Please print the entries below exactly, from the line with "- [ ] Перейти" through the line with "- [ ] Швидко", including both of those lines and leaving out all others.

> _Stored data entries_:
+ + + + +

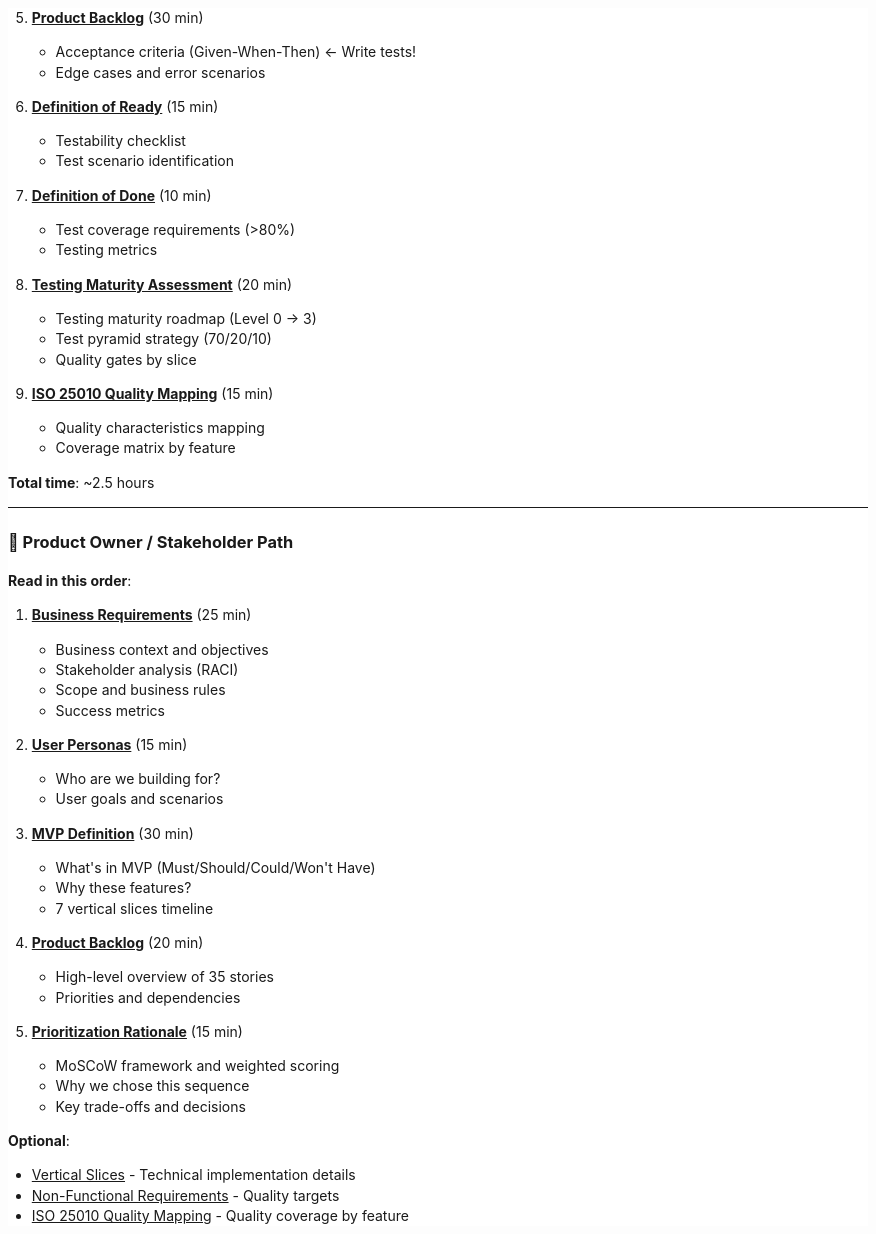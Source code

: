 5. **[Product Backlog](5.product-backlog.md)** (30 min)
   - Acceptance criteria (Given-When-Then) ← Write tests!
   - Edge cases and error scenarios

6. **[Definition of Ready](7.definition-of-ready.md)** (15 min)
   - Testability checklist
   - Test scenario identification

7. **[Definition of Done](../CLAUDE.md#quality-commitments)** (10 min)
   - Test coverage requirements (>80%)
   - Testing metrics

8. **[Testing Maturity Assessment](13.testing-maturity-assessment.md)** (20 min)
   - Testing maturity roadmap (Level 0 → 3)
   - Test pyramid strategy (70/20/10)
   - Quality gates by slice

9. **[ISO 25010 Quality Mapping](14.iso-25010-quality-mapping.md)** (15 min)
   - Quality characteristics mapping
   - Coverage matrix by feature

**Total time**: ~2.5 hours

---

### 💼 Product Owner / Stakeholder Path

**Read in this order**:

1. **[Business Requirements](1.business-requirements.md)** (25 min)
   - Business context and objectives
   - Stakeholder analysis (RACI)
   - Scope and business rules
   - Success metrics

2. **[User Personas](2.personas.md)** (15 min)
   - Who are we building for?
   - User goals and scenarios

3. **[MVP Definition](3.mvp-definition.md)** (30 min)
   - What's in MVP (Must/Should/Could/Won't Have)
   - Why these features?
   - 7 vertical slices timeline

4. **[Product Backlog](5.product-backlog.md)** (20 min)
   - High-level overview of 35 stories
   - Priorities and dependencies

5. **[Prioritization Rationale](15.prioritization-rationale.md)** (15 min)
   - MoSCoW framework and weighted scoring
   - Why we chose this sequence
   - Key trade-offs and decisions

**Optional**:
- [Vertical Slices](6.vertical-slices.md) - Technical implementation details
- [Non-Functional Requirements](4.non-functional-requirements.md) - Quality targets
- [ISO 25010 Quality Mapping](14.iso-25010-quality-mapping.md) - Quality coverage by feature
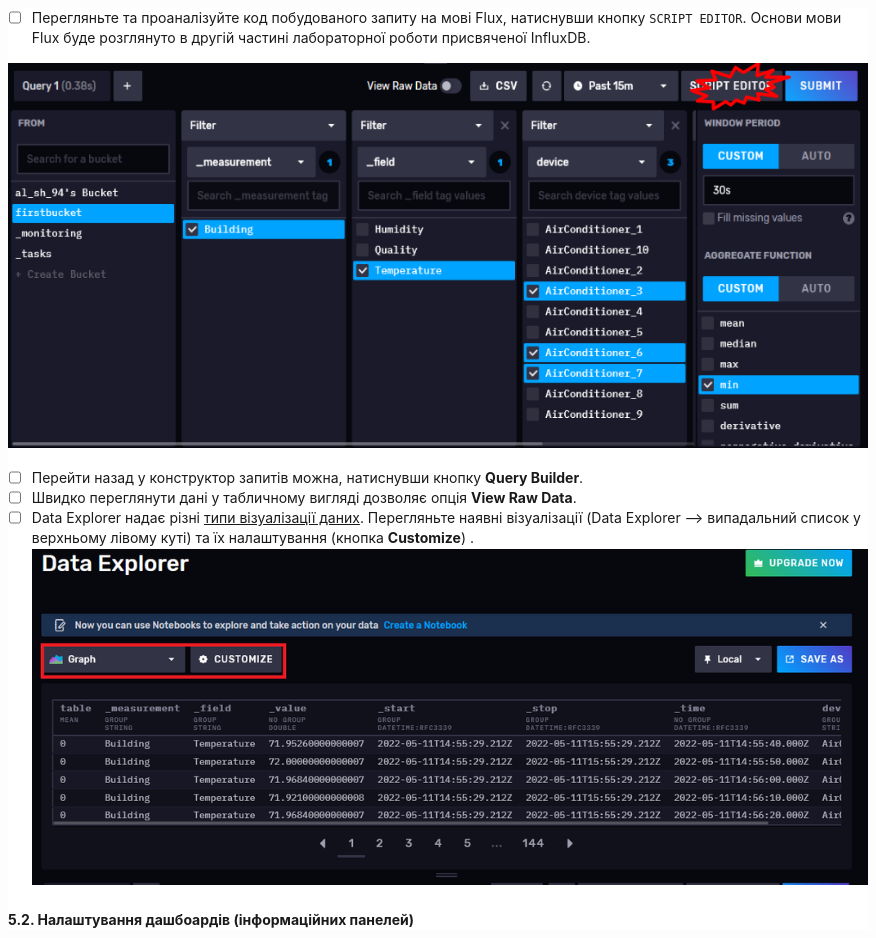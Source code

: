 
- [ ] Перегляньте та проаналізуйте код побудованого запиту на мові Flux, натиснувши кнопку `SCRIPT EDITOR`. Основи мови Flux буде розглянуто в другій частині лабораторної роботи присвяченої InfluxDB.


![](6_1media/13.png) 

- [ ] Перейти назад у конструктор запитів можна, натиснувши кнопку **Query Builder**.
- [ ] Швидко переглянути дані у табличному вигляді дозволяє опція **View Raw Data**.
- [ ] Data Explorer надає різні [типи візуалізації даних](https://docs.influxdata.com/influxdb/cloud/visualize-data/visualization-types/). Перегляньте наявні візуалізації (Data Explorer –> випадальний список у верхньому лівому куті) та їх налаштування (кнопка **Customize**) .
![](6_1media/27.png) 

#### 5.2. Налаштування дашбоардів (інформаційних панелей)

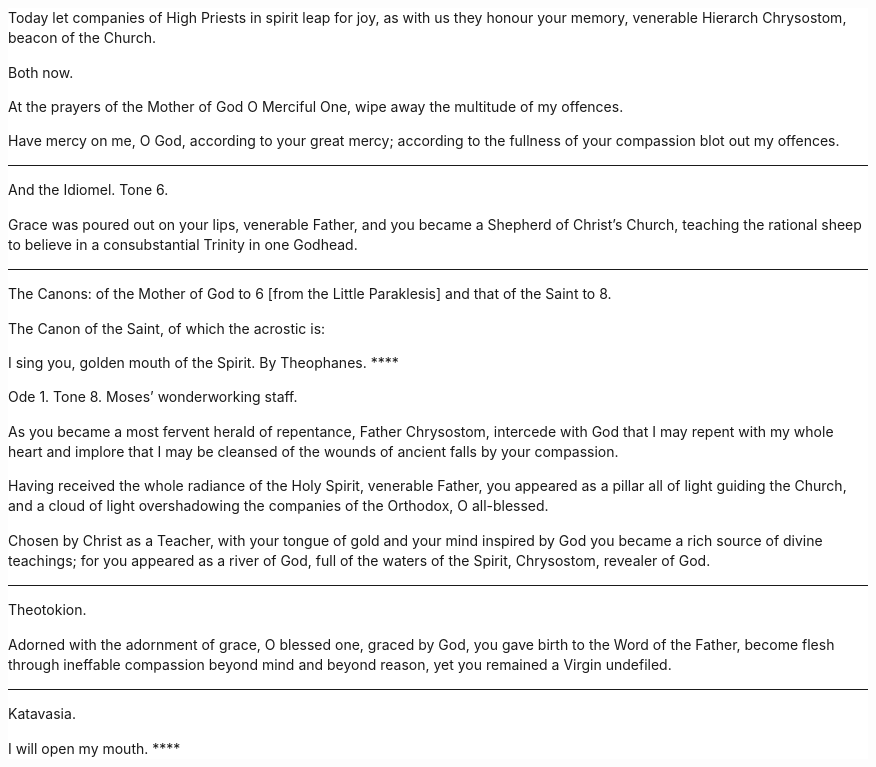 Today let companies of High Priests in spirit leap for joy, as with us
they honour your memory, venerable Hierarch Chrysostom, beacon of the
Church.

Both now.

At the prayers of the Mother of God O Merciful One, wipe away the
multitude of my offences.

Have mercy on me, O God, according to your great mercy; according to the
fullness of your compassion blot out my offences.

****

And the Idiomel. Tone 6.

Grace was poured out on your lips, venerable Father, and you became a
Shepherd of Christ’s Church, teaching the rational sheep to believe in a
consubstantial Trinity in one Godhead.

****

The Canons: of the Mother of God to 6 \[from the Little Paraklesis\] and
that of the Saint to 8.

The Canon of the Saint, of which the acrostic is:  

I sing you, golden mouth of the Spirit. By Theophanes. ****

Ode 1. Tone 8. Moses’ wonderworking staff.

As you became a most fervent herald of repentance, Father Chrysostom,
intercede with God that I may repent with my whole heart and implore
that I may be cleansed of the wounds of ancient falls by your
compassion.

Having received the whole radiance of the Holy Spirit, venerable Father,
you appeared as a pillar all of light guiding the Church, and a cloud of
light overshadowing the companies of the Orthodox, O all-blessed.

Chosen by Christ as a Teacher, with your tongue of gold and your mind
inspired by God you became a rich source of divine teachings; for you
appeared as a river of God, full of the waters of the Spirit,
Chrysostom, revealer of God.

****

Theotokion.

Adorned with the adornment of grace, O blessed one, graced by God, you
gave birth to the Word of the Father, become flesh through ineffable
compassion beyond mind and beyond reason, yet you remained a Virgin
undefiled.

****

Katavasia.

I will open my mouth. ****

+ + + + +

> _Response to the task_:
- [ ] Перейти назад у конструктор запитів можна, натиснувши кнопку **Query Builder**.
- [ ] Швидко переглянути дані у табличному вигляді дозволяє опція **View Raw Data**.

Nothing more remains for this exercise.